Costumamos dizer que, utilizado desta forma que expliquei, o não passa um recado simples para o cão: “Ei, pare com isso que não é bacana, e venha comigo fazer algo mais legal!”. Percebem como não é necessário associar com algo ruim, assustador ou desconfortável? Somente com a interrupção daquela ação específica, por meio da P- (retirada do cão ou do estímulo).


É claro que tudo em excesso é prejudicial, e acredito que esse seja um grande tabu do uso do não. Mesmo se for utilizado com esse viés de interrupção, não pode ser usado em excesso e em todas as situações! Caso isso esteja ocorrendo, provavelmente há uma falha no treinamento e no manejo do cão: está sendo permitido que ele desempenhe comportamentos indesejados, por falta de controle do ambiente, excesso de estímulos, falta de comportamentos alternativos adequados... é preciso readequar a forma de lidar com esse cão para poder voltar a falar mais “sim” do que “não”.
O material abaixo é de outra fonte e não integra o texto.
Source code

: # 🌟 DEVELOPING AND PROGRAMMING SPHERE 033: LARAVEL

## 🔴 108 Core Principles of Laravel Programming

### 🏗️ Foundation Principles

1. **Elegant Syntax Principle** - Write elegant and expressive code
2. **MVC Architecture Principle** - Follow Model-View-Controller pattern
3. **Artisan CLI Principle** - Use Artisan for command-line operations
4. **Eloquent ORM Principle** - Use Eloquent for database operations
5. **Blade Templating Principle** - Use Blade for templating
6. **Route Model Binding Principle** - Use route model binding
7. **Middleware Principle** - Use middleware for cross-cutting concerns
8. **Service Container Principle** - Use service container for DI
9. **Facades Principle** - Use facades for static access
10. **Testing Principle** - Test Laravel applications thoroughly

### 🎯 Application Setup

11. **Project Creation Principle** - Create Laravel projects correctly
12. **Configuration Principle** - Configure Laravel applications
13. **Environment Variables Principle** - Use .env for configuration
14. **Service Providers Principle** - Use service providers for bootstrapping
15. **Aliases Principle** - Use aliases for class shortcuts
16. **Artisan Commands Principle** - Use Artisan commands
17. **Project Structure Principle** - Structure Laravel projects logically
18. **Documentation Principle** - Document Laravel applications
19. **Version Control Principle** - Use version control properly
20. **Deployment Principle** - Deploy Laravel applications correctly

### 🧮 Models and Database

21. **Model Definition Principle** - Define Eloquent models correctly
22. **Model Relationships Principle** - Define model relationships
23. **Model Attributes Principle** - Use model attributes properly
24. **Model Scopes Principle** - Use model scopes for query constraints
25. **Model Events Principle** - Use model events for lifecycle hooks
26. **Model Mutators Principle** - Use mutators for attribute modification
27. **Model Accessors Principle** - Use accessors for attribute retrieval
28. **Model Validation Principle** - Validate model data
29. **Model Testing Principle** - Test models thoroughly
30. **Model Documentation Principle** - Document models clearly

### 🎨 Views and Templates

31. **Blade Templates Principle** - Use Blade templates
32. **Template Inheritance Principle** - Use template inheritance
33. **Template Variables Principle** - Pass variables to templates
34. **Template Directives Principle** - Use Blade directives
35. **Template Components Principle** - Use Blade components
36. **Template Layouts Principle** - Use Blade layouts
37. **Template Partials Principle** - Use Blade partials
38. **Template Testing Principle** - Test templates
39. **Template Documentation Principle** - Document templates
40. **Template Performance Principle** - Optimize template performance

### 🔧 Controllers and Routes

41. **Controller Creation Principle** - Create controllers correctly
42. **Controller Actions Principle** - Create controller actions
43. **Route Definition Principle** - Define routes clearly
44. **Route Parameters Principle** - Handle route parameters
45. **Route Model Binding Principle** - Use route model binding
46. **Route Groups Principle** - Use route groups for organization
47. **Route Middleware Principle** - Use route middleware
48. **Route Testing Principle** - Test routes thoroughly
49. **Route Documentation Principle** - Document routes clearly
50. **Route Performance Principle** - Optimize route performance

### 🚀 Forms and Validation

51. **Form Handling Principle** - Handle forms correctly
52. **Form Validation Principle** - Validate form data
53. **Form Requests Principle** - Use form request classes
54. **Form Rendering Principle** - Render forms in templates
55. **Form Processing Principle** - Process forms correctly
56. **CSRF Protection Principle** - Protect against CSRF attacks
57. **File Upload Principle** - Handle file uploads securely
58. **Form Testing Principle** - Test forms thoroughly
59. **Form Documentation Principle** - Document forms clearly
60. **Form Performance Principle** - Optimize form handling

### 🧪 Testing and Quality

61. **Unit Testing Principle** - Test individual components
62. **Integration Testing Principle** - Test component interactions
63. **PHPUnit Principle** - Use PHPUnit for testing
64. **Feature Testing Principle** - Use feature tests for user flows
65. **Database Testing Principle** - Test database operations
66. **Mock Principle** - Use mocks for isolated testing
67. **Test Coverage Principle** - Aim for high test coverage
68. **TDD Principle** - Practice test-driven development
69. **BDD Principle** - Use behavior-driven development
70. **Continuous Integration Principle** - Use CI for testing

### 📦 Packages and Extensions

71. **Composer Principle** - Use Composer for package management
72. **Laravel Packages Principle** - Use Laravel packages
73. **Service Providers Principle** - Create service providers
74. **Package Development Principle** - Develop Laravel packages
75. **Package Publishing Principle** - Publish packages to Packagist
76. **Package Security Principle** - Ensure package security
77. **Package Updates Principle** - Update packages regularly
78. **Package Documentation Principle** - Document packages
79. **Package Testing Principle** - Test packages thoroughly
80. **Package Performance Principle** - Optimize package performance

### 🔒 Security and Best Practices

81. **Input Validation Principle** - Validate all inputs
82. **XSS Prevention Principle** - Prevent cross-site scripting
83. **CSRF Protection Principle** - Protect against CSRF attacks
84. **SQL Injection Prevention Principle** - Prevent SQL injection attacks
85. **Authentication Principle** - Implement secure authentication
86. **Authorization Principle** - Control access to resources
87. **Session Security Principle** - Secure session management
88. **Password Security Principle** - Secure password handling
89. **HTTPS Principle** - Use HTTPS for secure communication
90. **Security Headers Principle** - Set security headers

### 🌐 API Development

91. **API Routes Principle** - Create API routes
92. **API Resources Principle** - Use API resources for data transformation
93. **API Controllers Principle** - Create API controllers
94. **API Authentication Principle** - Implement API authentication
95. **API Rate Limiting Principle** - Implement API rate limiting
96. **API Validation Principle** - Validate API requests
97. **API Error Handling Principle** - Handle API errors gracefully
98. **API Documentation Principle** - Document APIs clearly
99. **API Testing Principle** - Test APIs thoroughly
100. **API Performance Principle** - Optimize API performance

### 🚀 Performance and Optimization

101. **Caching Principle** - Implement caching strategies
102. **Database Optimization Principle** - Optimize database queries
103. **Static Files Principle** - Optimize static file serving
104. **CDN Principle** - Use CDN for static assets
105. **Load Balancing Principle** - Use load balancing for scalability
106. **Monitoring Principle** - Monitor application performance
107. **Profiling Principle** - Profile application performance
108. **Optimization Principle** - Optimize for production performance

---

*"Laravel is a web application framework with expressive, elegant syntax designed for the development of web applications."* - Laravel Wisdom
Acreditamos numa forma de educar permeada por comunicação entre cão e tutor. Informar se algo está inadequado pode fazer parte dessa comunicação ocasionalmente. Portanto, um tutor bem informado e com um ótimo relacionamento com seu cão pode fazer essa orientação a seu cão em certas situações sem problemas. O grande diferencial é, como adeptos e fãs incondicionais do treinamento positivo, naturalmente o uso de qualquer negativa fica lá em segundo plano, pois nosso foco e objetivo sempre será orientar, direcionar e recompensar nossos cães, e acabamos até esquecendo de usar aquela palavra... hum, qual era a palavra mesmo?